** Task directions **
Your answer must be a single number: how many lines in the records below contain the word "find".

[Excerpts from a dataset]
————
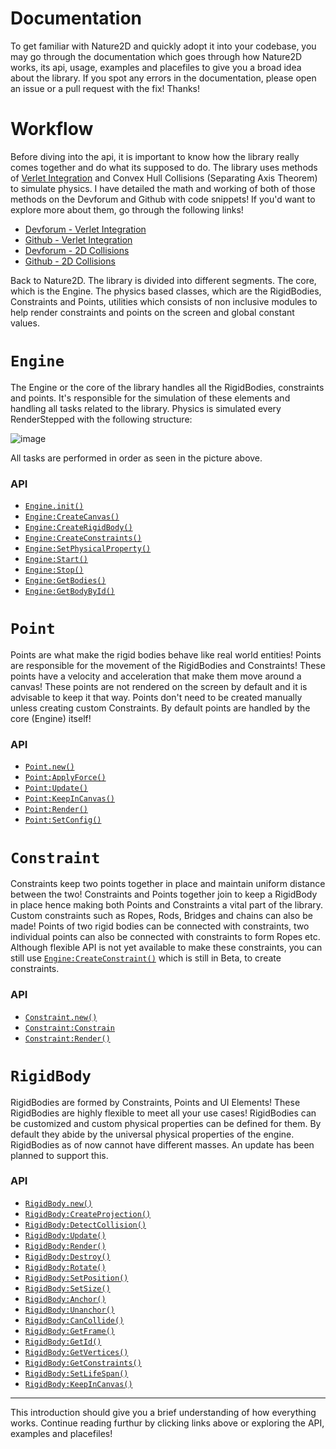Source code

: # Documentation

To get familiar with Nature2D and quickly adopt it into your codebase, you may go through the documentation which goes through how Nature2D works, its api, usage, examples and placefiles to give you a broad idea about the library. If you spot any errors in the documentation, please open an issue or a pull request with the fix! Thanks!

# Workflow

Before diving into the api, it is important to know how the library really comes together and do what its supposed to do. The library uses methods of [Verlet Integration](https://en.wikipedia.org/wiki/Verlet_integration) and Convex Hull Collisions (Separating Axis Theorem) to simulate physics. I have detailed the math and working of both of those methods on the Devforum and Github with code snippets! If you'd want to explore more about them, go through the following links!
* [Devforum - Verlet Integration](https://devforum.roblox.com/t/the-beauty-of-verlet-integration-2d-ragdolls/1467651/)
* [Github - Verlet Integration](https://github.com/jaipack17/write-ups/tree/main/Verlet%20Integration)
* [Devforum - 2D Collisions](https://devforum.roblox.com/t/detecting-and-responding-to-2d-collisions-fundamentals-techniques/1484368)
* [Github - 2D Collisions](https://github.com/jaipack17/write-ups/tree/main/2D%20Collisions)

Back to Nature2D. The library is divided into different segments. The core, which is the Engine. The physics based classes, which are the RigidBodies, Constraints and Points, utilities which consists of non inclusive modules to help render constraints and points on the screen and global constant values.

# `Engine`

The Engine or the core of the library handles all the RigidBodies, constraints and points. It's responsible for the simulation of these elements and handling all tasks related to the library. Physics is simulated every RenderStepped with the following structure:

![image](https://user-images.githubusercontent.com/74130881/136814983-b97705c5-2efe-4611-81db-30704b127b33.png)

All tasks are performed in order as seen in the picture above.

### API
* [`Engine.init()`]()
* [`Engine:CreateCanvas()`]()
* [`Engine:CreateRigidBody()`]()
* [`Engine:CreateConstraints()`]()
* [`Engine:SetPhysicalProperty()`]()
* [`Engine:Start()`]()
* [`Engine:Stop()`]()
* [`Engine:GetBodies()`]()
* [`Engine:GetBodyById()`]()

# `Point`

Points are what make the rigid bodies behave like real world entities! Points are responsible for the movement of the RigidBodies and Constraints! These points have a velocity and acceleration that make them move around a canvas! These points are not rendered on the screen by default and it is advisable to keep it that way. Points don't need to be created manually unless creating custom Constraints. By default points are handled by the core (Engine) itself!

### API

* [`Point.new()`]()
* [`Point:ApplyForce()`]()
* [`Point:Update()`]()
* [`Point:KeepInCanvas()`]()
* [`Point:Render()`]()
* [`Point:SetConfig()`]()

# `Constraint`

Constraints keep two points together in place and maintain uniform distance between the two! Constraints and Points together join to keep a RigidBody in place hence making both Points and Constraints a vital part of the library. Custom constraints such as Ropes, Rods, Bridges and chains can also be made! Points of two rigid bodies can be connected with constraints, two individual points can also be connected with constraints to form Ropes etc. Although flexible API is not yet available to make these constraints, you can still use [`Engine:CreateConstraint()`]() which is still in Beta, to create constraints.

### API

* [`Constraint.new()`]()
* [`Constraint:Constrain`]()
* [`Constraint:Render()`]()

# `RigidBody`

RigidBodies are formed by Constraints, Points and UI Elements! These RigidBodies are highly flexible to meet all your use cases! RigidBodies can be customized and custom physical properties can be defined for them. By default they abide by the universal physical properties of the engine. RigidBodies as of now cannot have different masses. An update has been planned to support this.

### API

* [`RigidBody.new()`]()
* [`RigidBody:CreateProjection()`]()
* [`RigidBody:DetectCollision()`]()
* [`RigidBody:Update()`]()
* [`RigidBody:Render()`]()
* [`RigidBody:Destroy()`]()
* [`RigidBody:Rotate()`]()
* [`RigidBody:SetPosition()`]()
* [`RigidBody:SetSize()`]()
* [`RigidBody:Anchor()`]()
* [`RigidBody:Unanchor()`]()
* [`RigidBody:CanCollide()`]()
* [`RigidBody:GetFrame()`]()
* [`RigidBody:GetId()`]()
* [`RigidBody:GetVertices()`]()
* [`RigidBody:GetConstraints()`]()
* [`RigidBody:SetLifeSpan()`]()
* [`RigidBody:KeepInCanvas()`]()

<hr/>

This introduction should give you a brief understanding of how everything works. Continue reading furthur by clicking links above or exploring the API, examples and placefiles!
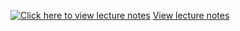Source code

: 
[![Click here to view lecture notes](GoogleDriveIcon.png)](http://google.com.au/)
[View lecture notes]()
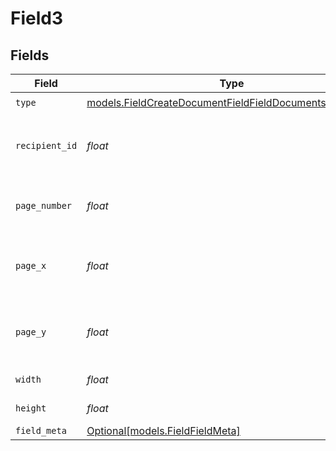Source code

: # Field3


## Fields

| Field                                                                                                                    | Type                                                                                                                     | Required                                                                                                                 | Description                                                                                                              |
| ------------------------------------------------------------------------------------------------------------------------ | ------------------------------------------------------------------------------------------------------------------------ | ------------------------------------------------------------------------------------------------------------------------ | ------------------------------------------------------------------------------------------------------------------------ |
| `type`                                                                                                                   | [models.FieldCreateDocumentFieldFieldDocumentsFieldsType](../models/fieldcreatedocumentfieldfielddocumentsfieldstype.md) | :heavy_check_mark:                                                                                                       | N/A                                                                                                                      |
| `recipient_id`                                                                                                           | *float*                                                                                                                  | :heavy_check_mark:                                                                                                       | The ID of the recipient to create the field for.                                                                         |
| `page_number`                                                                                                            | *float*                                                                                                                  | :heavy_check_mark:                                                                                                       | The page number the field will be on.                                                                                    |
| `page_x`                                                                                                                 | *float*                                                                                                                  | :heavy_check_mark:                                                                                                       | The X coordinate of where the field will be placed.                                                                      |
| `page_y`                                                                                                                 | *float*                                                                                                                  | :heavy_check_mark:                                                                                                       | The Y coordinate of where the field will be placed.                                                                      |
| `width`                                                                                                                  | *float*                                                                                                                  | :heavy_check_mark:                                                                                                       | The width of the field.                                                                                                  |
| `height`                                                                                                                 | *float*                                                                                                                  | :heavy_check_mark:                                                                                                       | The height of the field.                                                                                                 |
| `field_meta`                                                                                                             | [Optional[models.FieldFieldMeta]](../models/fieldfieldmeta.md)                                                           | :heavy_minus_sign:                                                                                                       | N/A                                                                                                                      |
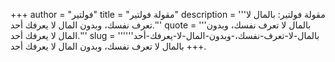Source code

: +++
author = "فولتير"
title = "مقولة فولتير"
description = '''مقولة فولتير: بالمال لا تعرف نفسك، وبدون المال لا يعرفك أحد.'''
quote = '''بالمال لا تعرف نفسك، وبدون المال لا يعرفك أحد.'''
slug = '''بالمال-لا-تعرف-نفسك،-وبدون-المال-لا-يعرفك-أحد'''
+++
بالمال لا تعرف نفسك، وبدون المال لا يعرفك أحد.
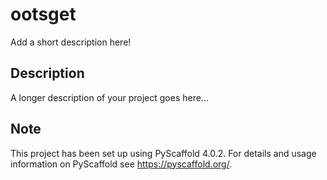 # ootsget

Add a short description here!


## Description

A longer description of your project goes here...


<!-- pyscaffold-notes -->

## Note

This project has been set up using PyScaffold 4.0.2. For details and usage
information on PyScaffold see https://pyscaffold.org/.

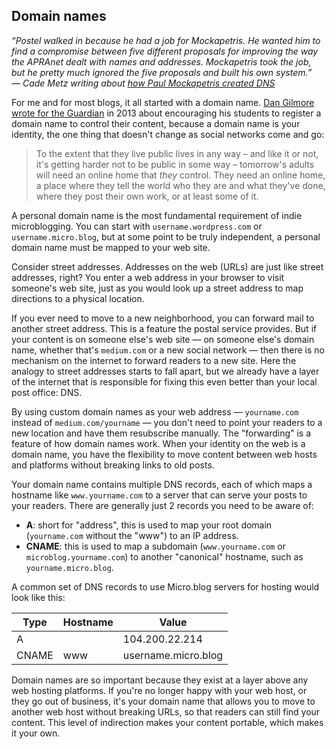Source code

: ## Domain names

_“Postel walked in because he had a job for Mockapetris. He wanted him to find a compromise between five different proposals for improving the way the APRAnet dealt with names and addresses. Mockapetris took the job, but he pretty much ignored the five proposals and built his own system.” — Cade Metz writing about [how Paul Mockapetris created DNS][1]_

For me and for most blogs, it all started with a domain name. [Dan Gilmore wrote for the Guardian][2] in 2013 about encouraging his students to register a domain name to control their content, because a domain name is your identity, the one thing that doesn't change as social networks come and go:

> To the extent that they live public lives in any way – and like it or not, it's getting harder not to be public in some way – tomorrow's adults will need an online home that _they_ control. They need an online home, a place where they tell the world who they are and what they've done, where they post their own work, or at least some of it.

A personal domain name is the most fundamental requirement of indie microblogging. You can start with `username.wordpress.com` or `username.micro.blog`, but at some point to be truly independent, a personal domain name must be mapped to your web site.

Consider street addresses. Addresses on the web (URLs) are just like street addresses, right? You enter a web address in your browser to visit someone's web site, just as you would look up a street address to map directions to a physical location.

If you ever need to move to a new neighborhood, you can forward mail to another street address. This is a feature the postal service provides. But if your content is on someone else's web site — on someone else's domain name, whether that's `medium.com` or a new social network — then there is no mechanism on the internet to forward readers to a new site. Here the analogy to street addresses starts to fall apart, but we already have a layer of the internet that is responsible for fixing this even better than your local post office: DNS.

By using custom domain names as your web address — `yourname.com` instead of `medium.com/yourname` — you don't need to point your readers to a new location and have them resubscribe manually. The "forwarding" is a feature of how domain names work. When your identity on the web is a domain name, you have the flexibility to move content between web hosts and platforms without breaking links to old posts.

Your domain name contains multiple DNS records, each of which maps a hostname like `www.yourname.com` to a server that can serve your posts to your readers. There are generally just 2 records you need to be aware of:

* **A**: short for "address", this is used to map your root domain (`yourname.com` without the "www") to an IP address.
* **CNAME**: this is used to map a subdomain (`www.yourname.com` or `microblog.yourname.com`) to another "canonical" hostname, such as `yourname.micro.blog`.

A common set of DNS records to use Micro.blog servers for hosting would look like this:

| Type  | Hostname | Value               |
| ----- | -------- | ------------------- |
| A     |          | 104.200.22.214      |
| CNAME | www      | username.micro.blog |

Domain names are so important because they exist at a layer above any web hosting platforms. If you're no longer happy with your web host, or they go out of business, it's your domain name that allows you to move to another web host without breaking URLs, so that readers can still find your content. This level of indirection makes your content portable, which makes it your own.

[1]:	https://www.internethalloffame.org//blog/2012/07/23/why-does-net-still-work-christmas-paul-mockapetris
[2]:	https://www.theguardian.com/commentisfree/2013/mar/28/why-everyone-should-register-domain-name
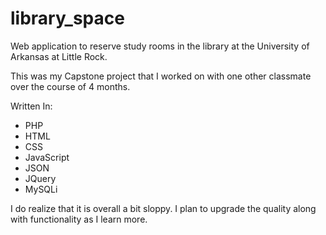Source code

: # library_space
Web application to reserve study rooms in the library at the University of Arkansas at Little Rock.

This was my Capstone project that I worked on with one other classmate over the course of 4 months.

Written In:
- PHP
- HTML
- CSS
- JavaScript
- JSON
- JQuery
- MySQLi

I do realize that it is overall a bit sloppy.  I plan to upgrade the quality along with functionality as I
  learn more.
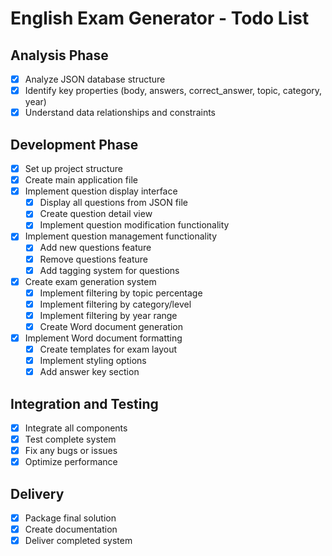# English Exam Generator - Todo List

## Analysis Phase
- [x] Analyze JSON database structure
- [x] Identify key properties (body, answers, correct_answer, topic, category, year)
- [x] Understand data relationships and constraints

## Development Phase
- [x] Set up project structure
- [x] Create main application file
- [x] Implement question display interface
  - [x] Display all questions from JSON file
  - [x] Create question detail view
  - [x] Implement question modification functionality
- [x] Implement question management functionality
  - [x] Add new questions feature
  - [x] Remove questions feature
  - [x] Add tagging system for questions
- [x] Create exam generation system
  - [x] Implement filtering by topic percentage
  - [x] Implement filtering by category/level
  - [x] Implement filtering by year range
  - [x] Create Word document generation
- [x] Implement Word document formatting
  - [x] Create templates for exam layout
  - [x] Implement styling options
  - [x] Add answer key section

## Integration and Testing
- [x] Integrate all components
- [x] Test complete system
- [x] Fix any bugs or issues
- [x] Optimize performance

## Delivery
- [x] Package final solution
- [x] Create documentation
- [x] Deliver completed system
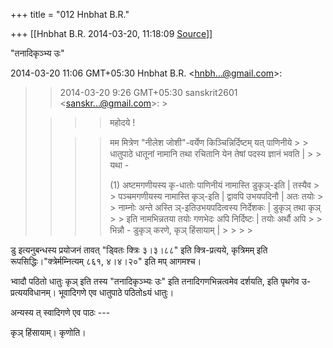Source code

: +++
title = "012 Hnbhat B.R."

+++
[[Hnbhat B.R.	2014-03-20, 11:18:09 [Source](https://groups.google.com/g/samskrita/c/w3buxiO-0Kg)]]



"तनादिकृञ्भ्य उः"

  
  

2014-03-20 11:06 GMT+05:30 Hnbhat B.R. \<[hnbh...@gmail.com]()\>:  

> 
> > 
> >   
> > 
> > 
> >   
>   
> > 
> > 2014-03-20 9:26 GMT+05:30 sanskrit2601 \<[sanskr...@gmail.com]()\>: >
> 
> >   
> > > 
> > > > 
> > > > 
> > > > 
> > > > 
> > > > महोदये !  
> >   
> > > > 
> > > > मम मित्रेण "नीलेश जोशी"-वर्येण किञ्चिन्निर्दिष्टम् यत् पाणिनीये > > धातुपाठे धातूनां नामानि तथा रचितानि येन तेषां पदस्य ज्ञानं भवति \| > > यथा -  
> > > > 
> > > > \(1\) अष्टमगणीयस्य कृ-धातोः पाणिनीयं नामास्ति डुकृञ्-इति \| तस्यैव > > पञ्चमगणीयस्य नामास्ति कृञ्-इति \| द्वावपि उभयपदिनौ \| अतः तयोः > > नाम्नोः अन्ते अस्ति ञ्-इतिउभयपदित्वस्य निर्देशकः \| डुकृञ् तथा कृञ् > > इति नामभिन्नतया तयोः गणभेदः अपि निर्दिष्टः \| तयोः अर्थौ अपि > > भिन्नौ - डुकृञ् करणे, कृञ् हिंसायाम् \| > > > > 
> > > > 
> > > > 
> > 
> > 
> > 
> > 

  

  

डु इत्यनुबन्धस्य प्रयोजनं तावत् "ड्वितः क्त्रिः ३।३।८८" इति क्त्रि-प्रत्यये, कृत्रिमम् इति रूपसिद्धिः।"क्त्रेर्मम्नित्यम् ८६१, ४।४।२०" इति मप् आगमश्च।

  

भ्वादौ पठितो धातुः कृञ् इति तस्य "तनादिकृञ्भ्यः उः" इति तनादिगणभिन्नत्वमेव दर्शयति, इति पृथगेव उ-प्रत्ययविधानम्। भूवादिगणे एव धातुपाठे पठितोsयं धातुः।

  

अन्यस्य त् स्वादिगणे एव पाठः ---



कृञ् हिंसायाम्‌। कृणोति।  

  

  

  

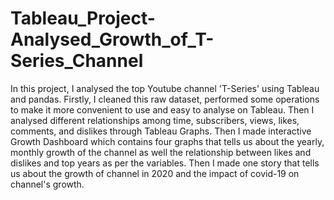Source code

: # Tableau_Project-Analysed_Growth_of_T-Series_Channel
In this project, I analysed the top Youtube channel 'T-Series' using Tableau and pandas. Firstly, I cleaned this raw dataset, performed some operations to make it more convenient to use and easy to analyse on Tableau. Then I analysed different relationships among time, subscribers, views, likes, comments, and dislikes through Tableau Graphs. Then I made interactive Growth Dashboard which contains four graphs that tells us about the yearly, monthly growth of the channel as well the relationship between likes and dislikes and top years as per the variables. Then I made one story that tells us about the growth of channel in 2020 and the impact of covid-19 on channel's growth.
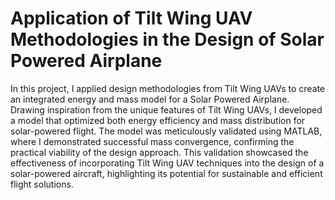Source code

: # Application of Tilt Wing UAV Methodologies in the Design of Solar Powered Airplane
In this project, I applied design methodologies from Tilt Wing UAVs to create an integrated energy and mass model for a Solar Powered Airplane. Drawing inspiration from the unique features of Tilt Wing UAVs, I developed a model that optimized both energy efficiency and mass distribution for solar-powered flight. The model was meticulously validated using MATLAB, where I demonstrated successful mass convergence, confirming the practical viability of the design approach. This validation showcased the effectiveness of incorporating Tilt Wing UAV techniques into the design of a solar-powered aircraft, highlighting its potential for sustainable and efficient flight solutions.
————
** Result of this exercise **
2